Balance and Sequentiality in Bayesian Analysis

Introduction

  • On Monday, we talked about the Beta-Binomial model for binary outcomes with an unknown probability of success, \pi.

  • We will now discuss sequentality in Bayesian analyses.

  • Working example:

    • In Alison Bechdel’s 1985 comic strip The Rule, a character states that they only see a movie if it satisfies the following three rules (Bechdel 1986):
      • the movie has to have at least two women in it;
      • these two women talk to each other; and
      • they talk about something besides a man.
    • Thinking of movies you’ve watched, what percentage of all recent movies do you think pass the Bechdel test?
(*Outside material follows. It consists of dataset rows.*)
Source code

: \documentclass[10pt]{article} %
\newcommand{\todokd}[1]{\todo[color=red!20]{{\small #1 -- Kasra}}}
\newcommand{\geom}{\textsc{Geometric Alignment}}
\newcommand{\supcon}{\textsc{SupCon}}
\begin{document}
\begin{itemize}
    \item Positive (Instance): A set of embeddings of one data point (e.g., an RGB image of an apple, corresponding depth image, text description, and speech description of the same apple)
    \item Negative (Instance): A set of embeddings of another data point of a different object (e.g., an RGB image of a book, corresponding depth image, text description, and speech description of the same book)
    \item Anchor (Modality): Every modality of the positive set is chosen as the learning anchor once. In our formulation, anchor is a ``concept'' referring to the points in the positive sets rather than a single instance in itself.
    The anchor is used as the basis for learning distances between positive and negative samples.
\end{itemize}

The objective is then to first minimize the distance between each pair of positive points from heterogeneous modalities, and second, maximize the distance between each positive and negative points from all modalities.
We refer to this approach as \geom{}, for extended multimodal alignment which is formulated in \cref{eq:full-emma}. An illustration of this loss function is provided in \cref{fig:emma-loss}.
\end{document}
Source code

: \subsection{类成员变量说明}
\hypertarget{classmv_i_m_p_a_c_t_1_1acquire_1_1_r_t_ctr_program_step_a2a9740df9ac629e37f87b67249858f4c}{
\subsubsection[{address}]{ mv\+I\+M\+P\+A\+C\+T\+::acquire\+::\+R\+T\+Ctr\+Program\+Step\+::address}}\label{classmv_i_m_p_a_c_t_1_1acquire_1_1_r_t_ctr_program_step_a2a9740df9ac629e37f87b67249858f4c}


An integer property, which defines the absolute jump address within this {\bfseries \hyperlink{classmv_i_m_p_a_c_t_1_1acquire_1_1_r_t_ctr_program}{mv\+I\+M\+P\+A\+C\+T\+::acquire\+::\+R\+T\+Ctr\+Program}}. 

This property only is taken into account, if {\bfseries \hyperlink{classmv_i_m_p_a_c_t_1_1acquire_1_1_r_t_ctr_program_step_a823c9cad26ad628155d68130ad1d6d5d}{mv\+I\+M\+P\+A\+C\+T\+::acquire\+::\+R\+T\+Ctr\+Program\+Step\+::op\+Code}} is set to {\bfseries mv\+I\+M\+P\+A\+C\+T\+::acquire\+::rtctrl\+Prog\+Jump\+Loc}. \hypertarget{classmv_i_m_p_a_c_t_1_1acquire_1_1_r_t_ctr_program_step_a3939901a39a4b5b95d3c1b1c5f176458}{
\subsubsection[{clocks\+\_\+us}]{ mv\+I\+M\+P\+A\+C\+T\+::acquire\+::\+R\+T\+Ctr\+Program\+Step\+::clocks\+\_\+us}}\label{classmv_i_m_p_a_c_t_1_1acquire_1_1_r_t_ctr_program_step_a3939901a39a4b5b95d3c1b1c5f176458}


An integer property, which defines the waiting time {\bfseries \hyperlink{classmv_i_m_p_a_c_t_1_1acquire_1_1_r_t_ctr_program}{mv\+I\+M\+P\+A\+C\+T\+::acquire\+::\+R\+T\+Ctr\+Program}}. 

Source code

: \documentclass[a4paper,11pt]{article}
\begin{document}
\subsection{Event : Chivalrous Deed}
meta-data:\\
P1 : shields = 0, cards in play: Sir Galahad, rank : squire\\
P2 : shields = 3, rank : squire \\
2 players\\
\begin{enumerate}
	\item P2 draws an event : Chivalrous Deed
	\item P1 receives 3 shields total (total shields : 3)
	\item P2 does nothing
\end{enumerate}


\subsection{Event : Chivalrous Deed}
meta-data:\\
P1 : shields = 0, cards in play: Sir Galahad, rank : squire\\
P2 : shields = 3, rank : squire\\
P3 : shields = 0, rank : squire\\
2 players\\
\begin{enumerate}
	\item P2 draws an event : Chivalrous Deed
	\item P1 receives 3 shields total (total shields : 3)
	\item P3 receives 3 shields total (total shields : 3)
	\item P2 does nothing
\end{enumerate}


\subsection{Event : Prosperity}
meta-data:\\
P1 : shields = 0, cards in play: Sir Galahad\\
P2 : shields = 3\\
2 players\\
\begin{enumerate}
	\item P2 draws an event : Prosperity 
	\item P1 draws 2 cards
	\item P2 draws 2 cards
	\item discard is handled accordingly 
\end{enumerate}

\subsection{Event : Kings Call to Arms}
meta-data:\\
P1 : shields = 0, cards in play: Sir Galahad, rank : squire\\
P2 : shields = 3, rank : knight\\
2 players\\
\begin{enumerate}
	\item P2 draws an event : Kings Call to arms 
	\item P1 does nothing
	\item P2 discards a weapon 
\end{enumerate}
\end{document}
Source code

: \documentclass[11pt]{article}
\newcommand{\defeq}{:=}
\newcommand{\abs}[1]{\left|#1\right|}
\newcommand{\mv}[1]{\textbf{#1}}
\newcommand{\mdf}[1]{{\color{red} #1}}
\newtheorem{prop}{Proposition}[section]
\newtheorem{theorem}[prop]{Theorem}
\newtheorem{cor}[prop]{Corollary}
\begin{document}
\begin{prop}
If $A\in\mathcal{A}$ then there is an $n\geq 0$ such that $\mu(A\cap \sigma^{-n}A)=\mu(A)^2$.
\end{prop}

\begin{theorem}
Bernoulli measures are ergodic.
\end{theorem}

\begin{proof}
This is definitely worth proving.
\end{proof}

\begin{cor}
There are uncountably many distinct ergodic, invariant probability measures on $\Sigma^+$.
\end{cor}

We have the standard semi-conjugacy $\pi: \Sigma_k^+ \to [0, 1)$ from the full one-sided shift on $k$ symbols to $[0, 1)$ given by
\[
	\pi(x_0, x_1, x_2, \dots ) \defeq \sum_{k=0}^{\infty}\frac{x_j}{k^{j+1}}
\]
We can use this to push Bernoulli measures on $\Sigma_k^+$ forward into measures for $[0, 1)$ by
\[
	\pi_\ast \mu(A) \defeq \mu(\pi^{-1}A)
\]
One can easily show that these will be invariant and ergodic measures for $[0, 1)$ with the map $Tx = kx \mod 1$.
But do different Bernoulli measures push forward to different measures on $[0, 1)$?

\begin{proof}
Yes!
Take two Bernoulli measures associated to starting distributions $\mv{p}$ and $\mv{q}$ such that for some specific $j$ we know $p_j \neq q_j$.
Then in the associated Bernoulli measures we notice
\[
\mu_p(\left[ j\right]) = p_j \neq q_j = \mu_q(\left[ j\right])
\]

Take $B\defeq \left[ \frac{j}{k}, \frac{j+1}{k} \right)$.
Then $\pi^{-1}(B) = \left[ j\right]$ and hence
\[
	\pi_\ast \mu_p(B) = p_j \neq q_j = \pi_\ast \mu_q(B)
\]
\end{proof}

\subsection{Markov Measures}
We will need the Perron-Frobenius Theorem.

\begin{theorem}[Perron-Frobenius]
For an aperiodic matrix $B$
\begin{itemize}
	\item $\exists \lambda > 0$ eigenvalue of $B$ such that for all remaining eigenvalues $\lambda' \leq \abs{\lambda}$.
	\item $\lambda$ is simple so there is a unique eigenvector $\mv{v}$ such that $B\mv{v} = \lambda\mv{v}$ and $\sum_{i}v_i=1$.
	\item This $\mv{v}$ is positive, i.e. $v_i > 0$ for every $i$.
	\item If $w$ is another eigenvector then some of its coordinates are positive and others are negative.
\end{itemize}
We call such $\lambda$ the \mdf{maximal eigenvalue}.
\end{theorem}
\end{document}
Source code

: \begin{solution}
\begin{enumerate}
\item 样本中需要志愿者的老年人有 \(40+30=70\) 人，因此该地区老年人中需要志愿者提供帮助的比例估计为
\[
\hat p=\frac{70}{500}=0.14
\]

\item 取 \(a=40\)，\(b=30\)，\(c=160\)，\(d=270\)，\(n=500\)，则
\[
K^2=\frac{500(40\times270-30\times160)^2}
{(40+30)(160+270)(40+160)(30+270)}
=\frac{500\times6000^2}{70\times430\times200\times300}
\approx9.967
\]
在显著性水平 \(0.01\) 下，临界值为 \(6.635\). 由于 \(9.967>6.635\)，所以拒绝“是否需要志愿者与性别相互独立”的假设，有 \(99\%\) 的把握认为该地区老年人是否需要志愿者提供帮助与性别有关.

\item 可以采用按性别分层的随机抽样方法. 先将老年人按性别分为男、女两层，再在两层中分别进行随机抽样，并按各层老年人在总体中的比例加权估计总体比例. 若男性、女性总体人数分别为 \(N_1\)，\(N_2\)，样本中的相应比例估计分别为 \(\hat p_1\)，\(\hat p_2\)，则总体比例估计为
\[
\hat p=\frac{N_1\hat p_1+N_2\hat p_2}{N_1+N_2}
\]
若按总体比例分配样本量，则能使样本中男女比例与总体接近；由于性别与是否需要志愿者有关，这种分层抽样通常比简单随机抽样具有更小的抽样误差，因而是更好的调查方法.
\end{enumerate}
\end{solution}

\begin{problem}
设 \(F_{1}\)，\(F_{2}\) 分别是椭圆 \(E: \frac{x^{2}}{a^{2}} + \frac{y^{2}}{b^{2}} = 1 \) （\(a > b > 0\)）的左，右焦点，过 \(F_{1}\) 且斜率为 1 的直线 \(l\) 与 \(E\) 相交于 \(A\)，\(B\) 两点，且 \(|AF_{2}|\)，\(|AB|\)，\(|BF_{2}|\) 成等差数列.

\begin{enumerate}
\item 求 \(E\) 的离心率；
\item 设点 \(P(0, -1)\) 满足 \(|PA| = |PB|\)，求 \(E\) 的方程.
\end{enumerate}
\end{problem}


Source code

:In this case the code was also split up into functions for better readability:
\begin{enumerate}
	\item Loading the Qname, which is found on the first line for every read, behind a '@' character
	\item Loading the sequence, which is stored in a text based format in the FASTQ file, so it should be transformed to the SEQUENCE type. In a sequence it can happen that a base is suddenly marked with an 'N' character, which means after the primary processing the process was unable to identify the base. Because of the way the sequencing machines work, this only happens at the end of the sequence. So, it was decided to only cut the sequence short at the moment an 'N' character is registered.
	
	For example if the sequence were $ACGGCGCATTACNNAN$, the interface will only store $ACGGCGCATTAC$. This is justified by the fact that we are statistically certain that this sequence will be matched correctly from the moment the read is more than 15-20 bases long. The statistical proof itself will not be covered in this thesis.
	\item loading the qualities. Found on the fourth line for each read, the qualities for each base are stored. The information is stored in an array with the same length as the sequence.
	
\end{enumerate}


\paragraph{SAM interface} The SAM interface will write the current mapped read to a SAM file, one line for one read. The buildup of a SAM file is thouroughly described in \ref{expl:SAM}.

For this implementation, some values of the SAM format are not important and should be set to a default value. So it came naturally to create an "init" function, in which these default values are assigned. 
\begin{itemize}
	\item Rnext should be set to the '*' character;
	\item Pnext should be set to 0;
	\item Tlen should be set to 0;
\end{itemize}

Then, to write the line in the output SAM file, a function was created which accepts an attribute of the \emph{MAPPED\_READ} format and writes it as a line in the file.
Is it closer to 10%, 50%, 80%, or 100%?

Introduction: Example

  • Let \pi, a random value between 0 and 1, denote the unknown proportion of recent movies that pass the Bechdel test.

  • Three friends (feminist, clueless, and optimist) have some prior ideas about \pi.

    • Reflecting upon movies that he has seen in the past, the feminist understands that the majority lack strong women characters.
    • The clueless doesn’t really recall the movies they’ve seen, and so are unsure whether passing the Bechdel test is common or uncommon.
    • Lastly, the optimist thinks that the Bechdel test is a really low bar for the representation of women in film, and thus assumes almost all movies pass the test.

Introduction: Example

  • Graph the following priors:
plot_beta(alpha = 1, beta = 1)
plot_beta(alpha = 5, beta = 11)
plot_beta(alpha = 14, beta = 1)
  • Which prior belongs to each friend?
    • Reflecting upon movies that he has seen in the past, the feminist understands that the majority lack strong women characters.
    • The clueless doesn’t really recall the movies they’ve seen, and so are unsure whether passing the Bechdel test is common or uncommon.
    • Lastly, the optimist thinks that the Bechdel test is a really low bar for the representation of women in film, and thus assumes almost all movies pass the test.

Introduction: Example

  • The clueless doesn’t really recall the movies they’ve seen, and so are unsure whether passing the Bechdel test is common or uncommon.

Introduction: Example

  • Reflecting upon movies that he has seen in the past, the feminist understands that the majority lack strong women characters.

Introduction: Example

  • Lastly, the optimist thinks that the Bechdel test is a really low bar for the representation of women in film, and thus assumes almost all movies pass the test.

Introduction: Example

  • The analysts agree to review a sample of n recent movies and record Y, the number that pass the Bechdel test.
    • Because the outcome is yes/no, the binomial distribution is appropriate for the data distribution.
    • We aren’t sure what the population proportion, \pi, is, so we will not restrict it to a fixed value.
      • Because we know \pi \in [0, 1], the beta distribution is appropriate for the prior distribution.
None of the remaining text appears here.